Since the beginning of mankind, the awe and adoration of trees has had a powerful psychological and social foundation in human cultures.
Trees have always been, and continue to remain, universal totems, icons and symbols. To many, trees are more than just their wood, leaves and bark — they hold an extraordinary place in human consciousness. They act as sacred timekeepers as well as a foundation concept in understanding the natural world around us.
Perhaps one of the most astounding aspects of a tree are its roots, and how they serve as anchors — tightly gripping on to Mother Earth. They can grow to great depths, like a tree’s branches, always reaching out for more. Perhaps this is metaphoric to our own inner root systems, reminding us to always dig deep and be firmly rooted in our lives.
We are amazed with how Brazilian artist Henrique Oliveira took the ethereal beauty of tree roots and created a monumental installation out of recycled wood.
The installation, titled “Transarquitetonica,” represents a system of massive tree roots that visitors can investigate from the inside. Having the opportunity to walk through Oliveira’s work is probably the closest we’ll ever get to exploring a tree’s roots.
Oliveira began construction of the work with a skeletal framework, then used planks of plywood to build the inner and outer layers of the root system.

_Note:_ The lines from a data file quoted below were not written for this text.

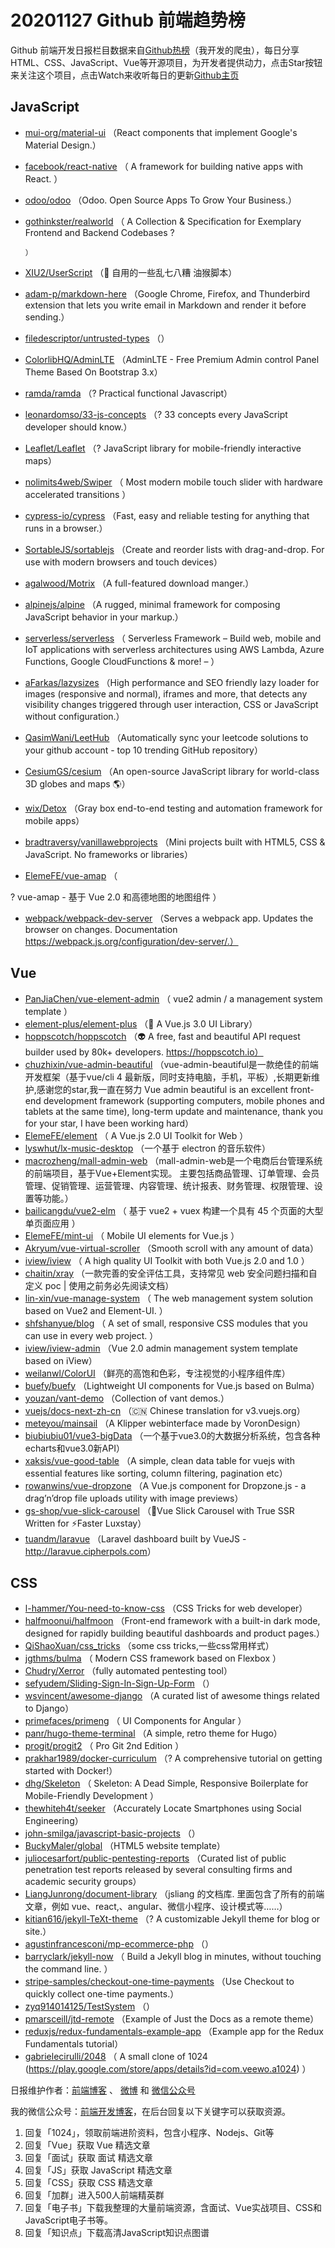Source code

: # 20201127 Github 前端趋势榜

Github 前端开发日报栏目数据来自[Github热榜](https://github.qdkfweb.cn/)（我开发的爬虫），每日分享HTML、CSS、JavaScript、Vue等开源项目，为开发者提供动力，点击Star按钮来关注这个项目，点击Watch来收听每日的更新[Github主页](https://github.com/kujian/githubTrending)
## JavaScript

* [mui-org/material-ui](https://github.com/mui-org/material-ui) （React components that implement Google's Material Design.）
* [facebook/react-native](https://github.com/facebook/react) （
        A framework for building native apps with React.
      ）
* [odoo/odoo](https://github.com/odoo/odoo) （Odoo. Open Source Apps To Grow Your Business.）
* [gothinkster/realworld](https://github.com/gothinkster/realworld) （
        A Collection &amp; Specification for Exemplary Frontend and Backend Codebases ?

      ）
* [XIU2/UserScript](https://github.com/XIU2/UserScript) （&#x1f528; 自用的一些乱七八糟 油猴脚本）
* [adam-p/markdown-here](https://github.com/adam-p/markdown-here) （Google Chrome, Firefox, and Thunderbird extension that lets you write email in Markdown and render it before sending.）
* [filedescriptor/untrusted-types](https://github.com/filedescriptor/untrusted-types) （）
* [ColorlibHQ/AdminLTE](https://github.com/ColorlibHQ/AdminLTE) （AdminLTE - Free Premium Admin control Panel Theme Based On Bootstrap 3.x）
* [ramda/ramda](https://github.com/ramda/ramda) （? Practical functional Javascript）
* [leonardomso/33-js-concepts](https://github.com/leonardomso/33-js-concepts) （? 33 concepts every JavaScript developer should know.）
* [Leaflet/Leaflet](https://github.com/Leaflet/Leaflet) （? JavaScript library for mobile-friendly interactive maps）
* [nolimits4web/Swiper](https://github.com/nolimits4web/swiper) （
        Most modern mobile touch slider with hardware accelerated transitions
      ）
* [cypress-io/cypress](https://github.com/cypress-io/cypress) （Fast, easy and reliable testing for anything that runs in a browser.）
* [SortableJS/sortablejs](https://github.com/SortableJS/sortablejs) （Create and reorder lists with drag-and-drop. For use with modern browsers and touch devices）
* [agalwood/Motrix](https://github.com/agalwood/Motrix) （A full-featured download manger.）
* [alpinejs/alpine](https://github.com/alpinejs/alpine) （A rugged, minimal framework for composing JavaScript behavior in your markup.）
* [serverless/serverless](https://github.com/serverless/serverless) （
        Serverless Framework – Build web, mobile and IoT applications with serverless architectures using AWS Lambda, Azure Functions, Google CloudFunctions &amp; more! – 
      ）
* [aFarkas/lazysizes](https://github.com/aFarkas/lazysizes) （High performance and SEO friendly lazy loader for images (responsive and normal), iframes and more, that detects any visibility changes triggered through user interaction, CSS or JavaScript without configuration.）
* [QasimWani/LeetHub](https://github.com/QasimWani/LeetHub) （Automatically sync your leetcode solutions to your github account - top 10 trending GitHub repository）
* [CesiumGS/cesium](https://github.com/CesiumGS/cesium) （An open-source JavaScript library for world-class 3D globes and maps &#x1f30e;）
* [wix/Detox](https://github.com/wix/Detox) （Gray box end-to-end testing and automation framework for mobile apps）
* [bradtraversy/vanillawebprojects](https://github.com/bradtraversy/vanillawebprojects) （Mini projects built with HTML5, CSS &amp; JavaScript. No frameworks or libraries）
* [ElemeFE/vue-amap](https://github.com/ElemeFE/vue-amap) （
        
? vue-amap - 基于 Vue 2.0 和高德地图的地图组件 
      ）
* [webpack/webpack-dev-server](https://github.com/webpack/webpack-dev-server) （Serves a webpack app. Updates the browser on changes. Documentation https://webpack.js.org/configuration/dev-server/.）

## Vue

* [PanJiaChen/vue-element-admin](https://github.com/PanJiaChen/vue-element-admin) （
        vue2 admin / a management system template
      ）
* [element-plus/element-plus](https://github.com/element-plus/element-plus) （&#x1f389; A Vue.js 3.0 UI Library）
* [hoppscotch/hoppscotch](https://github.com/hoppscotch/hoppscotch) （&#x1f47d; A free, fast and beautiful API request builder used by 80k+ developers. https://hoppscotch.io）
* [chuzhixin/vue-admin-beautiful](https://github.com/chuzhixin/vue-admin-beautiful) （vue-admin-beautiful是一款绝佳的前端开发框架（基于vue/cli 4 最新版，同时支持电脑，手机，平板）,长期更新维护,感谢您的star,我一直在努力 Vue admin beautiful is an excellent front-end development framework (supporting computers, mobile phones and tablets at the same time), long-term update and maintenance, thank you for your star, I have been working hard）
* [ElemeFE/element](https://github.com/ElemeFE/element) （
        A Vue.js 2.0 UI Toolkit for Web
      ）
* [lyswhut/lx-music-desktop](https://github.com/lyswhut/lx-music-desktop) （一个基于 electron 的音乐软件）
* [macrozheng/mall-admin-web](https://github.com/macrozheng/mall-admin-web) （mall-admin-web是一个电商后台管理系统的前端项目，基于Vue+Element实现。 主要包括商品管理、订单管理、会员管理、促销管理、运营管理、内容管理、统计报表、财务管理、权限管理、设置等功能。）
* [bailicangdu/vue2-elm](https://github.com/bailicangdu/vue2-elm) （
        基于 vue2 + vuex 构建一个具有 45 个页面的大型单页面应用
      ）
* [ElemeFE/mint-ui](https://github.com/ElemeFE/mint-ui) （
        Mobile UI elements for Vue.js
      ）
* [Akryum/vue-virtual-scroller](https://github.com/Akryum/vue-virtual-scroller) （Smooth scroll with any amount of data）
* [iview/iview](https://github.com/iview/iview) （
        A high quality UI Toolkit with both Vue.js 2.0 and 1.0
      ）
* [chaitin/xray](https://github.com/chaitin/xray) （一款完善的安全评估工具，支持常见 web 安全问题扫描和自定义 poc | 使用之前务必先阅读文档）
* [lin-xin/vue-manage-system](https://github.com/lin-xin/vue-manage-system) （
        The web management system solution based on Vue2 and Element-UI.
      ）
* [shfshanyue/blog](https://github.com/shfshanyue/blog) （
        A set of small, responsive CSS modules that you can use in every web project.
      ）
* [iview/iview-admin](https://github.com/iview/iview-admin) （Vue 2.0 admin management system template based on iView）
* [weilanwl/ColorUI](https://github.com/weilanwl/ColorUI) （鲜亮的高饱和色彩，专注视觉的小程序组件库）
* [buefy/buefy](https://github.com/buefy/buefy) （Lightweight UI components for Vue.js based on Bulma）
* [youzan/vant-demo](https://github.com/youzan/vant-demo) （Collection of vant demos.）
* [vuejs/docs-next-zh-cn](https://github.com/vuejs/docs-next-zh-cn) （&#x1f1e8;&#x1f1f3; Chinese translation for v3.vuejs.org）
* [meteyou/mainsail](https://github.com/meteyou/mainsail) （A Klipper webinterface made by VoronDesign）
* [biubiubiu01/vue3-bigData](https://github.com/biubiubiu01/vue3-bigData) （一个基于vue3.0的大数据分析系统，包含各种echarts和vue3.0新API）
* [xaksis/vue-good-table](https://github.com/xaksis/vue-good-table) （A simple, clean data table for vuejs with essential features like sorting, column filtering, pagination etc）
* [rowanwins/vue-dropzone](https://github.com/rowanwins/vue-dropzone) （A Vue.js component for Dropzone.js - a drag’n’drop file uploads utility with image previews）
* [gs-shop/vue-slick-carousel](https://github.com/gs-shop/vue-slick-carousel) （&#x1f6a5;Vue Slick Carousel with True SSR Written for ⚡Faster Luxstay）
* [tuandm/laravue](https://github.com/tuandm/laravue) （Laravel dashboard built by VueJS - <a href="http://laravue.cipherpols.com" rel="nofollow">http://laravue.cipherpols.com</a>）

## CSS

* [l-hammer/You-need-to-know-css](https://github.com/l-hammer/You-need-to-know-css) （CSS Tricks for web developer）
* [halfmoonui/halfmoon](https://github.com/halfmoonui/halfmoon) （Front-end framework with a built-in dark mode, designed for rapidly building beautiful dashboards and product pages.）
* [QiShaoXuan/css_tricks](https://github.com/QiShaoXuan/css_tricks) （some css tricks,一些css常用样式）
* [jgthms/bulma](https://github.com/jgthms/bulma) （
        Modern CSS framework based on Flexbox
      ）
* [Chudry/Xerror](https://github.com/Chudry/Xerror) （fully automated pentesting tool）
* [sefyudem/Sliding-Sign-In-Sign-Up-Form](https://github.com/sefyudem/Sliding-Sign-In-Sign-Up-Form) （）
* [wsvincent/awesome-django](https://github.com/wsvincent/awesome-django) （A curated list of awesome things related to Django）
* [primefaces/primeng](https://github.com/primefaces/primeng) （
        UI Components for Angular
      ）
* [panr/hugo-theme-terminal](https://github.com/panr/hugo-theme-terminal) （A simple, retro theme for Hugo）
* [progit/progit2](https://github.com/progit/progit2) （
        Pro Git 2nd Edition
      ）
* [prakhar1989/docker-curriculum](https://github.com/prakhar1989/docker-curriculum) （? A comprehensive tutorial on getting started with Docker!）
* [dhg/Skeleton](https://github.com/dhg/Skeleton) （
        Skeleton: A Dead Simple, Responsive Boilerplate for Mobile-Friendly Development
      ）
* [thewhiteh4t/seeker](https://github.com/thewhiteh4t/seeker) （Accurately Locate Smartphones using Social Engineering）
* [john-smilga/javascript-basic-projects](https://github.com/john-smilga/javascript-basic-projects) （）
* [BuckyMaler/global](https://github.com/BuckyMaler/global) （HTML5 website template）
* [juliocesarfort/public-pentesting-reports](https://github.com/juliocesarfort/public-pentesting-reports) （Curated list of public penetration test reports released by several consulting firms and academic security groups）
* [LiangJunrong/document-library](https://github.com/LiangJunrong/document-library) （jsliang 的文档库. 里面包含了所有的前端文章，例如 vue、react,、angular、微信小程序、设计模式等……）
* [kitian616/jekyll-TeXt-theme](https://github.com/kitian616/jekyll-TeXt-theme) （? A customizable Jekyll theme for blog or site.）
* [agustinfrancesconi/mp-ecommerce-php](https://github.com/agustinfrancesconi/mp-ecommerce-php) （）
* [barryclark/jekyll-now](https://github.com/barryclark/jekyll-now) （
        Build a Jekyll blog in minutes, without touching the command line.
      ）
* [stripe-samples/checkout-one-time-payments](https://github.com/stripe-samples/checkout-one-time-payments) （Use Checkout to quickly collect one-time payments.）
* [zyq914014125/TestSystem](https://github.com/zyq914014125/TestSystem) （）
* [pmarsceill/jtd-remote](https://github.com/pmarsceill/jtd-remote) （Example of Just the Docs as a remote theme）
* [reduxjs/redux-fundamentals-example-app](https://github.com/reduxjs/redux-fundamentals-example-app) （Example app for the Redux Fundamentals tutorial）
* [gabrielecirulli/2048](https://github.com/gabrielecirulli/2048) （
        A small clone of 1024 (<a href="https://play.google.com/store/apps/details?id=com.veewo.a1024">https://play.google.com/store/apps/details?id=com.veewo.a1024</a>)
      ）


日报维护作者：[前端博客](https://qdkfweb.cn/) 、 [微博](https://qdkfweb.cn/go/weibo) 和 [微信公众号](https://open.weixin.qq.com/qr/code?username=caibaojian_com)

我的微信公众号：[前端开发博客](https://open.weixin.qq.com/qr/code?username=caibaojian_com)，在后台回复以下关键字可以获取资源。

1. 回复「1024」，领取前端进阶资料，包含小程序、Nodejs、Git等
2. 回复「Vue」获取 Vue 精选文章
3. 回复「面试」获取 面试 精选文章
4. 回复「JS」获取 JavaScript 精选文章
5. 回复「CSS」获取 CSS 精选文章
6. 回复「加群」进入500人前端精英群
7. 回复「电子书」下载我整理的大量前端资源，含面试、Vue实战项目、CSS和JavaScript电子书等。
8. 回复「知识点」下载高清JavaScript知识点图谱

The artist explains his epic masterpiece:
It’s wood that has been taken from nature, has been cut down into geometric structures, and they have been used by society and discharged. And I take it back and I rebuild forms there again, creating true nature forms. It’s bringing back the tree aspects to the material. It’s not just an object, it’s an experience.
Henrique Oliveira’s wood installation will be on display at the Museu de Arte Contemporanea da Universidade in Sao Paulo through the end of November 2014.